Message par Jack Carter »

James Ivory invité d'honneur de la 9e édition du festival Écrans Mixtes

Oscarisé en 2018 pour son scénario de CALL ME BY YOUR NAME, le réalisateur américain James Ivory sera présent à Lyon au festival Écrans Mixtes pour sa première rétrospective en France !
8 films dont 3 restaurés 4k et une Master class seront programmés dans cette rétrospective qui se déroulera dans plusieurs cinémas de Lyon et de la Métropole.
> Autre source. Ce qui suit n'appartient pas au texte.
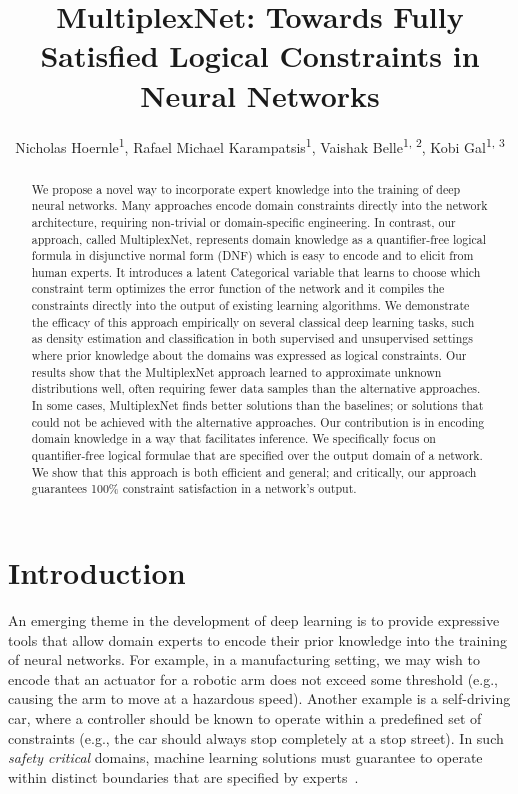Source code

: \documentclass[letterpaper]{article} %
\title{MultiplexNet: Towards Fully Satisfied Logical Constraints in Neural Networks}
\author {
    Nicholas Hoernle\textsuperscript{\rm 1},
    Rafael Michael Karampatsis\textsuperscript{\rm 1},
    Vaishak Belle\textsuperscript{\rm 1, \rm 2},
    Kobi Gal\textsuperscript{\rm 1, \rm 3}
}
\begin{document}
\maketitle

\begin{abstract}
We propose a novel way to incorporate expert knowledge into the training of deep neural networks.
Many approaches encode domain constraints directly into the network architecture, requiring non-trivial or domain-specific engineering.
In contrast, our approach, called MultiplexNet, represents domain knowledge as a quantifier-free logical formula in disjunctive normal form (DNF) which is easy to encode and to elicit from human experts.
It introduces a latent Categorical variable that learns to choose which constraint term optimizes the error function of the network and it compiles the constraints directly into the output of existing learning algorithms.
We demonstrate the efficacy of this approach empirically on several classical deep learning tasks, such as density estimation and classification in both supervised and unsupervised settings where prior knowledge about the domains was expressed as logical constraints.
Our results show that the MultiplexNet approach learned to approximate unknown distributions well, often requiring fewer data samples than the alternative approaches.
In some cases, MultiplexNet finds better solutions than the baselines; or solutions that could not be achieved with the alternative approaches.
Our contribution is in encoding domain knowledge in a way that facilitates inference.
We specifically focus on quantifier-free logical formulae that are specified over the output domain of a network. We show that this approach is both efficient and general; and critically, our approach guarantees 100\% constraint satisfaction in a network's output.
\end{abstract}


\section{Introduction}
\label{sec:introduction}

An emerging theme in the development of deep learning is to provide expressive tools that allow domain experts to encode their prior knowledge into the training of neural networks.
For example, in a manufacturing setting, we may wish to encode that an actuator for a robotic arm does not exceed some threshold (e.g., causing the arm to move at a hazardous speed).
Another example is a self-driving car, where a controller should be known to operate within a predefined set of constraints (e.g., the car should always stop completely at a stop street).
In such \emph{safety critical} domains, machine learning solutions must guarantee to operate within distinct boundaries that are specified by experts~\citep{amodei2016concrete}.
\end{document}
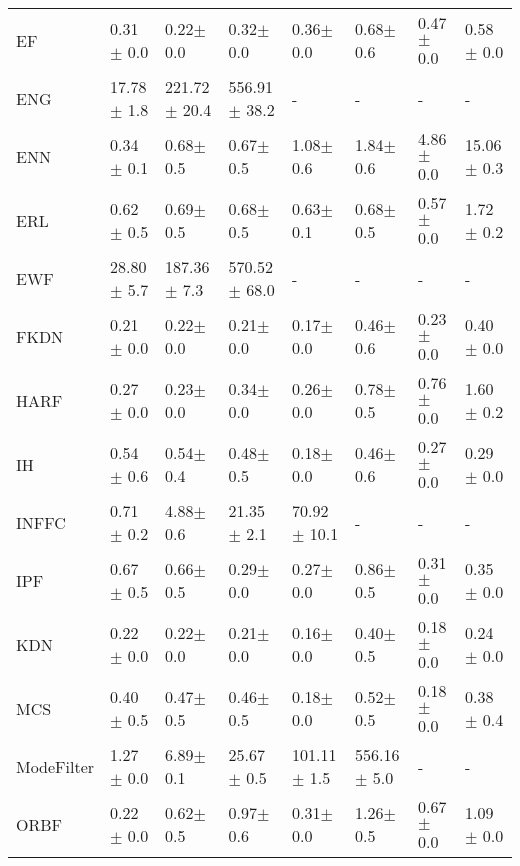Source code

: \begin{tabular}{llllllll}
EF               &   0.31$\pm$ 0.0 &     0.22$\pm$ 0.0 &     0.32$\pm$ 0.0 &    0.36$\pm$ 0.0 &     0.68$\pm$ 0.6 &   0.47$\pm$ 0.0 &    0.58$\pm$ 0.0 \\
ENG              &  17.78$\pm$ 1.8 &  221.72$\pm$ 20.4 &  556.91$\pm$ 38.2 &                - &                 - &               - &                - \\
ENN              &   0.34$\pm$ 0.1 &     0.68$\pm$ 0.5 &     0.67$\pm$ 0.5 &    1.08$\pm$ 0.6 &     1.84$\pm$ 0.6 &   4.86$\pm$ 0.0 &   15.06$\pm$ 0.3 \\
ERL              &   0.62$\pm$ 0.5 &     0.69$\pm$ 0.5 &     0.68$\pm$ 0.5 &    0.63$\pm$ 0.1 &     0.68$\pm$ 0.5 &   0.57$\pm$ 0.0 &    1.72$\pm$ 0.2 \\
EWF              &  28.80$\pm$ 5.7 &   187.36$\pm$ 7.3 &  570.52$\pm$ 68.0 &                - &                 - &               - &                - \\
FKDN             &   0.21$\pm$ 0.0 &     0.22$\pm$ 0.0 &     0.21$\pm$ 0.0 &    0.17$\pm$ 0.0 &     0.46$\pm$ 0.6 &   0.23$\pm$ 0.0 &    0.40$\pm$ 0.0 \\
HARF             &   0.27$\pm$ 0.0 &     0.23$\pm$ 0.0 &     0.34$\pm$ 0.0 &    0.26$\pm$ 0.0 &     0.78$\pm$ 0.5 &   0.76$\pm$ 0.0 &    1.60$\pm$ 0.2 \\
IH               &   0.54$\pm$ 0.6 &     0.54$\pm$ 0.4 &     0.48$\pm$ 0.5 &    0.18$\pm$ 0.0 &     0.46$\pm$ 0.6 &   0.27$\pm$ 0.0 &    0.29$\pm$ 0.0 \\
INFFC            &   0.71$\pm$ 0.2 &     4.88$\pm$ 0.6 &    21.35$\pm$ 2.1 &  70.92$\pm$ 10.1 &                 - &               - &                - \\
IPF              &   0.67$\pm$ 0.5 &     0.66$\pm$ 0.5 &     0.29$\pm$ 0.0 &    0.27$\pm$ 0.0 &     0.86$\pm$ 0.5 &   0.31$\pm$ 0.0 &    0.35$\pm$ 0.0 \\
KDN              &   0.22$\pm$ 0.0 &     0.22$\pm$ 0.0 &     0.21$\pm$ 0.0 &    0.16$\pm$ 0.0 &     0.40$\pm$ 0.5 &   0.18$\pm$ 0.0 &    0.24$\pm$ 0.0 \\
MCS              &   0.40$\pm$ 0.5 &     0.47$\pm$ 0.5 &     0.46$\pm$ 0.5 &    0.18$\pm$ 0.0 &     0.52$\pm$ 0.5 &   0.18$\pm$ 0.0 &    0.38$\pm$ 0.4 \\
ModeFilter       &   1.27$\pm$ 0.0 &     6.89$\pm$ 0.1 &    25.67$\pm$ 0.5 &  101.11$\pm$ 1.5 &   556.16$\pm$ 5.0 &               - &                - \\
ORBF             &   0.22$\pm$ 0.0 &     0.62$\pm$ 0.5 &     0.97$\pm$ 0.6 &    0.31$\pm$ 0.0 &     1.26$\pm$ 0.5 &   0.67$\pm$ 0.0 &    1.09$\pm$ 0.0 \\

\end{tabular}
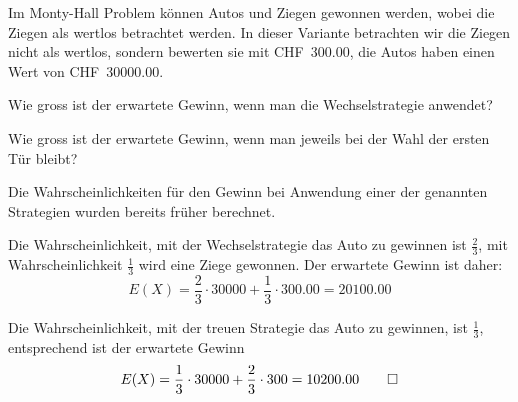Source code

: Im Monty-Hall Problem können Autos und Ziegen gewonnen werden, wobei
die Ziegen als wertlos betrachtet werden. In dieser Variante betrachten
wir die Ziegen nicht als wertlos, sondern bewerten sie mit CHF~300.00,
die Autos haben einen Wert von CHF~30000.00.
\begin{teilaufgaben}
\item Wie gross ist der erwartete Gewinn, wenn man die Wechselstrategie
anwendet?
\item Wie gross ist der erwartete Gewinn, wenn man jeweils bei der Wahl
der ersten Tür bleibt?
\end{teilaufgaben}

\begin{loesung}
Die Wahrscheinlichkeiten für den Gewinn bei Anwendung einer der
genannten Strategien wurden bereits früher berechnet.
\begin{teilaufgaben}
\item
Die Wahrscheinlichkeit, mit der Wechselstrategie das Auto zu gewinnen
ist $\frac23$, mit Wahrscheinlichkeit $\frac13$ wird eine Ziege gewonnen.
Der erwartete Gewinn ist daher:
\[
E(X)=\frac23\cdot 30000+\frac13\cdot 300.00=20100.00
\]
\item
Die Wahrscheinlichkeit, mit der treuen Strategie das Auto zu
gewinnen, ist $\frac13$, entsprechend ist der erwartete Gewinn
\[
E(X)=\frac13\cdot 30000+\frac23\cdot 300=10200.00
\qedhere
\]
\end{teilaufgaben}
\end{loesung}


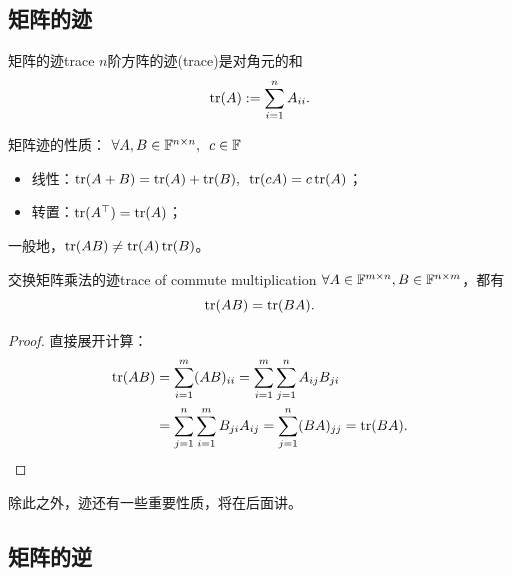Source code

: \subsection{矩阵的迹}

\begin{definition}{矩阵的迹}{trace}
	$n$阶方阵的迹(trace)是对角元的和
	\begin{equation}
		\operatorname{tr}(A) := \sum_{i=1}^nA_{ii}.
	\end{equation}
\end{definition}
\begin{corollary}
	矩阵迹的性质：%
	$\forall A,B \in \mathbb{F}^{n\times n},\enspace c \in \mathbb{F}$
    \begin{itemize}
        \item 线性：$\operatorname{tr}(A + B) = \operatorname{tr}(A) + \operatorname{tr}(B),\enspace \operatorname{tr}(cA) = c\operatorname{tr}(A)$；
        \item 转置：$\operatorname{tr}(A^\top) = \operatorname{tr}(A)$；
    \end{itemize}
\end{corollary}
\begin{remark}
	一般地，$\operatorname{tr}(AB) \neq \operatorname{tr}(A)\operatorname{tr}(B)$。
\end{remark}
\begin{theorem}{交换矩阵乘法的迹}{trace of commute multiplication}
	$\forall A \in \mathbb{F}^{m\times n},B \in \mathbb{F}^{n\times m}$，都有
	\begin{equation}
		\operatorname{tr}(AB) = \operatorname{tr}(BA).
	\end{equation}
\end{theorem}
\begin{proof}
	直接展开计算：
	\begin{align*}
		\operatorname{tr}(AB) &= \sum_{i=1}^m(AB)_{ii} = \sum_{i=1}^m\sum_{j=1}^nA_{ij}B_{ji}\\
		&= \sum_{j=1}^n\sum_{i=1}^mB_{ji}A_{ij} = \sum_{j=1}^n(BA)_{jj} = \operatorname{tr}(BA).
		\qedhere
	\end{align*}
\end{proof}

\begin{remark}
	除此之外，迹还有一些重要性质，将在后面讲。
\end{remark}

\subsection{矩阵的逆}

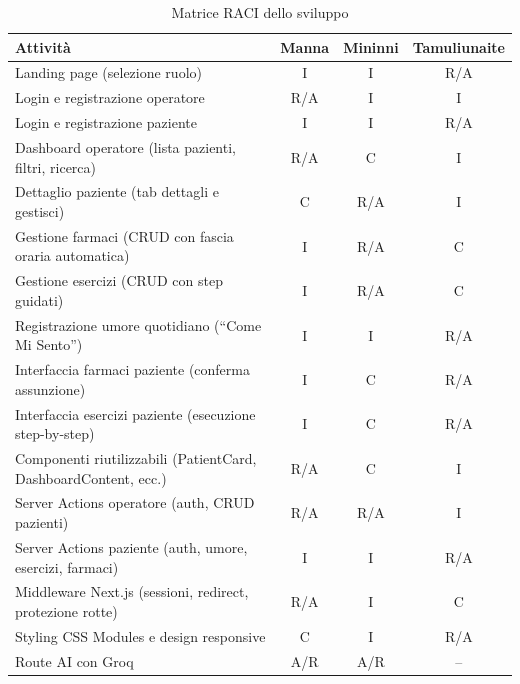 \begin{table}[H]
\centering
\renewcommand{\arraystretch}{1.25}
\footnotesize
\begin{tabularx}{\textwidth}{|X|c|c|c|}
\hline
\textbf{Attivit\`a} & \textbf{Manna} & \textbf{Mininni} & \textbf{Tamuliunaite} \\
\hline
Landing page (selezione ruolo) & I & I & R/A \\
\hline
Login e registrazione operatore & R/A & I & I \\
\hline
Login e registrazione paziente & I & I & R/A \\
\hline
Dashboard operatore (lista pazienti, filtri, ricerca) & R/A & C & I \\
\hline
Dettaglio paziente (tab dettagli e gestisci) & C & R/A & I \\
\hline
Gestione farmaci (CRUD con fascia oraria automatica) & I & R/A & C \\
\hline
Gestione esercizi (CRUD con step guidati) & I & R/A & C \\
\hline
Registrazione umore quotidiano (``Come Mi Sento'') & I & I & R/A \\
\hline
Interfaccia farmaci paziente (conferma assunzione) & I & C & R/A \\
\hline
Interfaccia esercizi paziente (esecuzione step-by-step) & I & C & R/A \\
\hline
Componenti riutilizzabili (PatientCard, DashboardContent, ecc.) & R/A & C & I \\
\hline
Server Actions operatore (auth, CRUD pazienti) & R/A & R/A & I \\
\hline
Server Actions paziente (auth, umore, esercizi, farmaci) & I & I & R/A \\
\hline
Middleware Next.js (sessioni, redirect, protezione rotte) & R/A & I & C \\
\hline
Styling CSS Modules e design responsive & C & I & R/A \\
\hline
Route AI con Groq & A/R & A/R & -- \\
\hline
\end{tabularx}
\caption{Matrice RACI dello sviluppo}
\label{tab:raci-sviluppo}
\end{table}

\newpage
Ouverture du festival à l'Institut Lumière mercredi 6 mars, avec la première projection française de la copie restaurée 4k du grand classique MAURICE (1987), en présence de James Ivory.

Rétrospective James Ivory

LES BOSTONIENNES (1984 - restauré 4k)
CHAMBRE AVEC VUE (1985 - 35 mm)
MAURICE (1987 - restauré 4k) - Film d'ouverture
RETOUR À HOWARDS END (1992 - restauré 4k)
LES VESTIGES DU JOUR (1993 - 35 mm)
LA FILLE D'UN SOLDAT NE PLEURE JAMAIS (1998 - 35 mm)
LA COUPE D'OR (2000 - 35 mm)
CALL ME BY YOUR NAME (2017 - Scénariste - Oscar 2018)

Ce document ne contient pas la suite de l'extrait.